_AIM OF THE EXERCISE_. Set down exactly, from the records below, the line with "saídas laterais ao" through the line with "terrified some, deluded", and nothing else.

(DATA FOR THE TASK begins)

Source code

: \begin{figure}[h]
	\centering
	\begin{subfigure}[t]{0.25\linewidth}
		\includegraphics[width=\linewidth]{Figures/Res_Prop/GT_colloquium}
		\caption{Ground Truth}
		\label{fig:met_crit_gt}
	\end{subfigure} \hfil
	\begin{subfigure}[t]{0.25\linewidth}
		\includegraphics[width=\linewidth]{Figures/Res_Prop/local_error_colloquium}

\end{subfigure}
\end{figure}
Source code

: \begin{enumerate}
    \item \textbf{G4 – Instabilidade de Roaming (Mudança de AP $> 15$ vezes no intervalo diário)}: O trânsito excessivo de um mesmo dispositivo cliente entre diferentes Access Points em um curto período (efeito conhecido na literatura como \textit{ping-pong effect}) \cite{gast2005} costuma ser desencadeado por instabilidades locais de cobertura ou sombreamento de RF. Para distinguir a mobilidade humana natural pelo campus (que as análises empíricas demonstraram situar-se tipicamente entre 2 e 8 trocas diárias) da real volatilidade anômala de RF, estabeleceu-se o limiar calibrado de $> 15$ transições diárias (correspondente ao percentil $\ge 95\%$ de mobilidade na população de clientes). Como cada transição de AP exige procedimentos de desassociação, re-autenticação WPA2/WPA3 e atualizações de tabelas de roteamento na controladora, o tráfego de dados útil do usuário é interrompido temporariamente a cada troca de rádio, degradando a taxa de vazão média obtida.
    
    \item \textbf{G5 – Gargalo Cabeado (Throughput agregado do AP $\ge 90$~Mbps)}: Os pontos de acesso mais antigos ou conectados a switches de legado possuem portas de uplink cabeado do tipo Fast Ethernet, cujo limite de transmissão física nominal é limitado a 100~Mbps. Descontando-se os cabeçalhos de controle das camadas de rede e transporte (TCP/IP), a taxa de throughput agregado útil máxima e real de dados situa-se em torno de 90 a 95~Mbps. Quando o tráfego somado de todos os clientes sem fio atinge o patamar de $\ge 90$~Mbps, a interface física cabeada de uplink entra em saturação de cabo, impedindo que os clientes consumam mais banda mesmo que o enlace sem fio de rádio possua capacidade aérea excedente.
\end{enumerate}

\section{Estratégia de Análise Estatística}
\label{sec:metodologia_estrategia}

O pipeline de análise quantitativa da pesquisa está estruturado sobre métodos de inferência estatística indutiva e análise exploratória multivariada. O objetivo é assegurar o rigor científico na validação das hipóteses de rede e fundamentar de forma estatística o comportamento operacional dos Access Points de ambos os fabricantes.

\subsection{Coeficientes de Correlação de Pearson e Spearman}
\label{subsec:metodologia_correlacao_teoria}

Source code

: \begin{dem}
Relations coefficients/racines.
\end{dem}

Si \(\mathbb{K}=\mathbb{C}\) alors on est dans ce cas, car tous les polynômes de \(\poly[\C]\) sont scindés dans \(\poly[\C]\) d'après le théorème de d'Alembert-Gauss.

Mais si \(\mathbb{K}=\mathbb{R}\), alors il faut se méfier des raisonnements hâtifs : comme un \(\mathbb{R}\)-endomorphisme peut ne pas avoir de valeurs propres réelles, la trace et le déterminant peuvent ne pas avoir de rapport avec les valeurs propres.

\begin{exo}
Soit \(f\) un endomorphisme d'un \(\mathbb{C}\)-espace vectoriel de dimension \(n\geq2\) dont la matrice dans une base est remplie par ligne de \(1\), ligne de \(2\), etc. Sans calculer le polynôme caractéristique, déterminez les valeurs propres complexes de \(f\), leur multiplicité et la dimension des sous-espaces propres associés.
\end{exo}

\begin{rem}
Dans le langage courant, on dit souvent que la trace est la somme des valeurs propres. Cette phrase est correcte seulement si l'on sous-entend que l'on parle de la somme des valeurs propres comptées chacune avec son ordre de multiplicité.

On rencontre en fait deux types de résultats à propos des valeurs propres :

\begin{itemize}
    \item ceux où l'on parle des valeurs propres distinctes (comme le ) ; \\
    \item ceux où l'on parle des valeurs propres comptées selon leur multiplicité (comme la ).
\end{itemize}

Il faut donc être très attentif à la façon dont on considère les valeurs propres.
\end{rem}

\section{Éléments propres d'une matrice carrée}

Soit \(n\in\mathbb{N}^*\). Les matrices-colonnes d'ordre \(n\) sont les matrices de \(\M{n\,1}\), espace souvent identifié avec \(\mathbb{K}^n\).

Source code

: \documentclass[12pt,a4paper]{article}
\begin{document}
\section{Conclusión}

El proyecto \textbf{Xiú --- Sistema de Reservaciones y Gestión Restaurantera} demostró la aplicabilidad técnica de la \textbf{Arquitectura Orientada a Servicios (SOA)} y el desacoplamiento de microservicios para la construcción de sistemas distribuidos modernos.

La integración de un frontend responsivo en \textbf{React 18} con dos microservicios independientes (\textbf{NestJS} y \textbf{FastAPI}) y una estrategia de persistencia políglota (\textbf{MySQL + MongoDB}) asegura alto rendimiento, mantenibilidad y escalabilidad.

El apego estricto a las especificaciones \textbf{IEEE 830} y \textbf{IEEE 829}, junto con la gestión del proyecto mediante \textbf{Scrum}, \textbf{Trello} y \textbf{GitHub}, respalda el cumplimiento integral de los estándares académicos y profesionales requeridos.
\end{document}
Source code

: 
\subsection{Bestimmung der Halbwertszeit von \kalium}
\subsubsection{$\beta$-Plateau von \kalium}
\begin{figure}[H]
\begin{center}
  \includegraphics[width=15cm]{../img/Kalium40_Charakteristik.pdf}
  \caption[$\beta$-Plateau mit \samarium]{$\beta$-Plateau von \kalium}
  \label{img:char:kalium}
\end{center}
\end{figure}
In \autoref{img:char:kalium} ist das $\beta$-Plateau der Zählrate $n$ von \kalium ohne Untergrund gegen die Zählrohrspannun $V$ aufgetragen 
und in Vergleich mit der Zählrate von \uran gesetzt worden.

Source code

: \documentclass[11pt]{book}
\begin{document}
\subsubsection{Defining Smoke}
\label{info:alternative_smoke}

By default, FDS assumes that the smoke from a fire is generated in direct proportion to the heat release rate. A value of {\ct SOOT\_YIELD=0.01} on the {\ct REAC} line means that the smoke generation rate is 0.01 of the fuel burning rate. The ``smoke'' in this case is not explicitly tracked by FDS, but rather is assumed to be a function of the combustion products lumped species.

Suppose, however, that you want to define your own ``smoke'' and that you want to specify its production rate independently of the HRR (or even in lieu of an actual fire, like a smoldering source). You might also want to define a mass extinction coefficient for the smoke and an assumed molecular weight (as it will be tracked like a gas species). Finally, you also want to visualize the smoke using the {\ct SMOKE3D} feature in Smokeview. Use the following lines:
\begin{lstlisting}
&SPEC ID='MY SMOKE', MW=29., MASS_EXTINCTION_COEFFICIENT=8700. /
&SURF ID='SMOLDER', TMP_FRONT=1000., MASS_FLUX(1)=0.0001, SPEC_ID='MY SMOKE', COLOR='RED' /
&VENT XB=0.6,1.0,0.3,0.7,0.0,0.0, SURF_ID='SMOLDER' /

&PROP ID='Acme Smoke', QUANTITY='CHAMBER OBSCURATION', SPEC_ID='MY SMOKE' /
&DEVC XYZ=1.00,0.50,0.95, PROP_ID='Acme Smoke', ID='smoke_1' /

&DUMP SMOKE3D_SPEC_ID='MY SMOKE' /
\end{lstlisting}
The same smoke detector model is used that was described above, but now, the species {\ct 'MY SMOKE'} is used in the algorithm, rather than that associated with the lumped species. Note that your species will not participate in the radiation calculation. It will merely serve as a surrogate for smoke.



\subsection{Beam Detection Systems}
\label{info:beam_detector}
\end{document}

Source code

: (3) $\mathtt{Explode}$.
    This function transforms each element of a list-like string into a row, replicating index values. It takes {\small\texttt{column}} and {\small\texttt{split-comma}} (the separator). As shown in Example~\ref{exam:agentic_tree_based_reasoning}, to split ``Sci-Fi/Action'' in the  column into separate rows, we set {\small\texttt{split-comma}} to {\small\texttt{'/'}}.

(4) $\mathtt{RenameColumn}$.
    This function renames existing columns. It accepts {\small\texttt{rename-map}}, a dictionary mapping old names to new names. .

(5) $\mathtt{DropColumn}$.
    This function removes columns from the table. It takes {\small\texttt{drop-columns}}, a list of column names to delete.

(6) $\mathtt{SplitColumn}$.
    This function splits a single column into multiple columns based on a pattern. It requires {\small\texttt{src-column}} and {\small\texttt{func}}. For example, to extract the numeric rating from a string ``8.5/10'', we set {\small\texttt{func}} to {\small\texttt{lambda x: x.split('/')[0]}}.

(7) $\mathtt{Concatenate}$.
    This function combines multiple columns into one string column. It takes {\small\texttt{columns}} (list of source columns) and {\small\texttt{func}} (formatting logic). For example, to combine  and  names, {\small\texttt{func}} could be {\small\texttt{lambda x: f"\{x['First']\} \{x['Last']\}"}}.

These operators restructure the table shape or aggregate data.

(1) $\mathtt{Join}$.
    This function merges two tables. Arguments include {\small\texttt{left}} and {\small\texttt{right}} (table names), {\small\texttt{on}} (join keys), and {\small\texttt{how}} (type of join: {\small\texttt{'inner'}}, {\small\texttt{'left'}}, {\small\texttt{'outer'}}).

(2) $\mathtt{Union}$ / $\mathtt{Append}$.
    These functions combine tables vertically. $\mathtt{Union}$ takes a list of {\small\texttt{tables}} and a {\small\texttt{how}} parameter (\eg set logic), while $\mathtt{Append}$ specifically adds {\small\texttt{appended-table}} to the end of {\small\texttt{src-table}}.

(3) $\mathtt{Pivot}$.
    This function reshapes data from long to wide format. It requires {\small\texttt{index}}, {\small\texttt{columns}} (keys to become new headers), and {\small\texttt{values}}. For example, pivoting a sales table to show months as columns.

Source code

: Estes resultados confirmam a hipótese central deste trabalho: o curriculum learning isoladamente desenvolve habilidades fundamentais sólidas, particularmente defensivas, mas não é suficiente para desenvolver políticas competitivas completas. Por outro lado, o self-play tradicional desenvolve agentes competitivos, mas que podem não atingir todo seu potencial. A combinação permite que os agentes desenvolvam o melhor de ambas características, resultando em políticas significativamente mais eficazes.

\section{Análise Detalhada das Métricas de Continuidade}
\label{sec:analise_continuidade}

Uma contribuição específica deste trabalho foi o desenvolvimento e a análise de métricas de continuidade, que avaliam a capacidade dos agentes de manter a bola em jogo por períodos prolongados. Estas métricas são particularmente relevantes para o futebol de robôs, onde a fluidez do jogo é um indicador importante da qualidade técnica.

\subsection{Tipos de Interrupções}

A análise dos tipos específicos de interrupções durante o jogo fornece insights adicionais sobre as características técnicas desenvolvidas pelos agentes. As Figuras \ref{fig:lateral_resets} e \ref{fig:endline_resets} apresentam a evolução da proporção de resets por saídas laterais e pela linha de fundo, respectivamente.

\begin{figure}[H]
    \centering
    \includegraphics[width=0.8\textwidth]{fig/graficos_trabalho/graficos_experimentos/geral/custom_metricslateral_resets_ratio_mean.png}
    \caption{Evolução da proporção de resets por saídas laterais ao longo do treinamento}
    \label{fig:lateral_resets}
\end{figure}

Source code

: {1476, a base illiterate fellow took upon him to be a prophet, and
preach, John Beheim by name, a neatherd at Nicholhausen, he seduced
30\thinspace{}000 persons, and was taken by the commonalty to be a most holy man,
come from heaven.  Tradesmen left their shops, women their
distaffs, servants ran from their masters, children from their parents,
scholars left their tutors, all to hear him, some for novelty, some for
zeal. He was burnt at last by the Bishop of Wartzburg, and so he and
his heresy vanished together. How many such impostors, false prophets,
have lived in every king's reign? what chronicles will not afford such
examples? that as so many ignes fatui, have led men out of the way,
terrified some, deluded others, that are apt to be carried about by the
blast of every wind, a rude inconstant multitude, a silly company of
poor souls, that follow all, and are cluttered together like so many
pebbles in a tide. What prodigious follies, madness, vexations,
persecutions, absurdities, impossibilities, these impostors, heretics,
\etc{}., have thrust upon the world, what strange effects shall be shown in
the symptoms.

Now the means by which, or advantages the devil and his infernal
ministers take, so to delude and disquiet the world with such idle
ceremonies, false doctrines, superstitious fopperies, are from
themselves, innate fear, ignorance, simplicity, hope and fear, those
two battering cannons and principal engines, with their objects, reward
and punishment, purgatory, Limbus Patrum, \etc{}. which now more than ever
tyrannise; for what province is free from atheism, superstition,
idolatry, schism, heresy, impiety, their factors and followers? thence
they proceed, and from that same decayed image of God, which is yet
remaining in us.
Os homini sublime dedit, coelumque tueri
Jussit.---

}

(DATA FOR THE TASK ends)

_SOLUTION FOR THIS PROBLEM_.
    \caption{Evolução da proporção de resets por saídas laterais ao longo do treinamento}
    \label{fig:lateral_resets}
\end{figure}

Source code

: {1476, a base illiterate fellow took upon him to be a prophet, and
preach, John Beheim by name, a neatherd at Nicholhausen, he seduced
30\thinspace{}000 persons, and was taken by the commonalty to be a most holy man,
come from heaven.  Tradesmen left their shops, women their
distaffs, servants ran from their masters, children from their parents,
scholars left their tutors, all to hear him, some for novelty, some for
zeal. He was burnt at last by the Bishop of Wartzburg, and so he and
his heresy vanished together. How many such impostors, false prophets,
have lived in every king's reign? what chronicles will not afford such
examples? that as so many ignes fatui, have led men out of the way,
terrified some, deluded others, that are apt to be carried about by the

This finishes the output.